» Stored data entries:
_ _ _ _ _ _ _
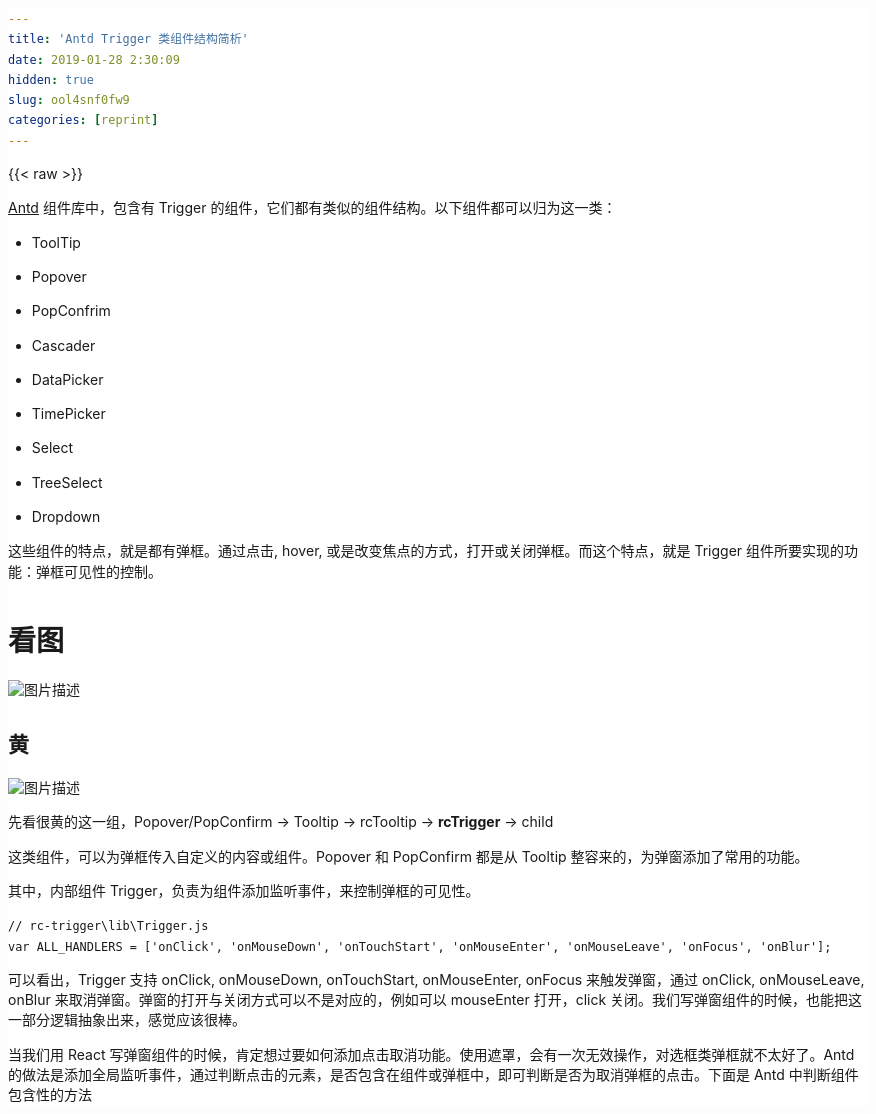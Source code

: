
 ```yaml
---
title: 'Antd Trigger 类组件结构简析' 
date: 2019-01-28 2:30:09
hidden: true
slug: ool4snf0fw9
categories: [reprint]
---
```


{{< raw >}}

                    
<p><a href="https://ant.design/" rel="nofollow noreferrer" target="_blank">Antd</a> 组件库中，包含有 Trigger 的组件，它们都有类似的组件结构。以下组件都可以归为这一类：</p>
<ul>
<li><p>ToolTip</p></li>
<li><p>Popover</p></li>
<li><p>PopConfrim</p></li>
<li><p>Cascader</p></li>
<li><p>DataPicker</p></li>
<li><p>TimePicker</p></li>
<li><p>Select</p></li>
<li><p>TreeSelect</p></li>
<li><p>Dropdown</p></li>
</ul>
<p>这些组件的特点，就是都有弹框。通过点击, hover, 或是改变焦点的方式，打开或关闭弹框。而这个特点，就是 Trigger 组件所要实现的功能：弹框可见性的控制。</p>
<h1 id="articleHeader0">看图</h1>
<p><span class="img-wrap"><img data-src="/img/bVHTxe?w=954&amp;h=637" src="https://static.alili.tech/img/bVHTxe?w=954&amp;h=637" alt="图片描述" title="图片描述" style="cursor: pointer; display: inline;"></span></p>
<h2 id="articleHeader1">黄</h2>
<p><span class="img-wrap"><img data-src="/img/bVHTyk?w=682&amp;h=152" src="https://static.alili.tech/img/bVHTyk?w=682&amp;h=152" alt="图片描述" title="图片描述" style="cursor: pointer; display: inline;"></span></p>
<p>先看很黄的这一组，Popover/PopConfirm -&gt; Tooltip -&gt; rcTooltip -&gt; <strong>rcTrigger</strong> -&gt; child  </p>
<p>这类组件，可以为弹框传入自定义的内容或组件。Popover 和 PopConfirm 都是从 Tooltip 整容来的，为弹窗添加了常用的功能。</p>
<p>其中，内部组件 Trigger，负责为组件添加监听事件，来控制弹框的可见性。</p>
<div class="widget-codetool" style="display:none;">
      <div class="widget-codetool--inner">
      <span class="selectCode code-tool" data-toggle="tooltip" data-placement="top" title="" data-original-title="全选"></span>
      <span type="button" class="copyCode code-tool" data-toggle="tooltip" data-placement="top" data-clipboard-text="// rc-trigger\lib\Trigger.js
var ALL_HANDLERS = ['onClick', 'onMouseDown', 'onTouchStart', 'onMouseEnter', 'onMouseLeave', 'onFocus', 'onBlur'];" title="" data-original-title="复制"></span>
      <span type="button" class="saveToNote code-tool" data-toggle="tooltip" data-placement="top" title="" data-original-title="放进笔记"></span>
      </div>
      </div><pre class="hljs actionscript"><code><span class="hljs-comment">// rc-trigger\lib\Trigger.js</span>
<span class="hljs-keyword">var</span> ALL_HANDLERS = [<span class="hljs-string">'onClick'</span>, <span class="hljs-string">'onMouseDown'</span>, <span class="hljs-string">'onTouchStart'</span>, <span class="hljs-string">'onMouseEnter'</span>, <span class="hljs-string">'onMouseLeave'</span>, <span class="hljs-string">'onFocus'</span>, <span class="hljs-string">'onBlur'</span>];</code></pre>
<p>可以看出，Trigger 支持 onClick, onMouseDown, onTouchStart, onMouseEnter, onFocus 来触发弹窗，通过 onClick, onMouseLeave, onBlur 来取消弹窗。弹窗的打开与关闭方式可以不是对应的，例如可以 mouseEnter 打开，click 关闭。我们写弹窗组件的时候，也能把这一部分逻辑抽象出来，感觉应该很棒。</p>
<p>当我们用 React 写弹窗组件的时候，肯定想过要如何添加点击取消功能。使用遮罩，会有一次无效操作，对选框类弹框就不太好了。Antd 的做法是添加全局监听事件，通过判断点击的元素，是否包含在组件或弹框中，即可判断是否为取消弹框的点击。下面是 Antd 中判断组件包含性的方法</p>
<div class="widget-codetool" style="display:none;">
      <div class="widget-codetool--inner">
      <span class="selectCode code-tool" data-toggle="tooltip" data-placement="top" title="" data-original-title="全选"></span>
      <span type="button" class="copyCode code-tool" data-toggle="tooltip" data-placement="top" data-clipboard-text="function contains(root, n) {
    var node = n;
_ _ _ _ _ _ _
» Work instructions: Write out, word for word, the lines from the start of the data through the one holding "<li><p>TimePicker</p></li>". Omit pictures.

» Response:
Source code

:
 ```yaml
---
title: 'Antd Trigger 类组件结构简析' 
date: 2019-01-28 2:30:09
hidden: true
slug: ool4snf0fw9
categories: [reprint]
---
```


{{< raw >}}

                    
<p><a href="https://ant.design/" rel="nofollow noreferrer" target="_blank">Antd</a> 组件库中，包含有 Trigger 的组件，它们都有类似的组件结构。以下组件都可以归为这一类：</p>
<ul>
<li><p>ToolTip</p></li>
<li><p>Popover</p></li>
<li><p>PopConfrim</p></li>
<li><p>Cascader</p></li>
<li><p>DataPicker</p></li>
<li><p>TimePicker</p></li>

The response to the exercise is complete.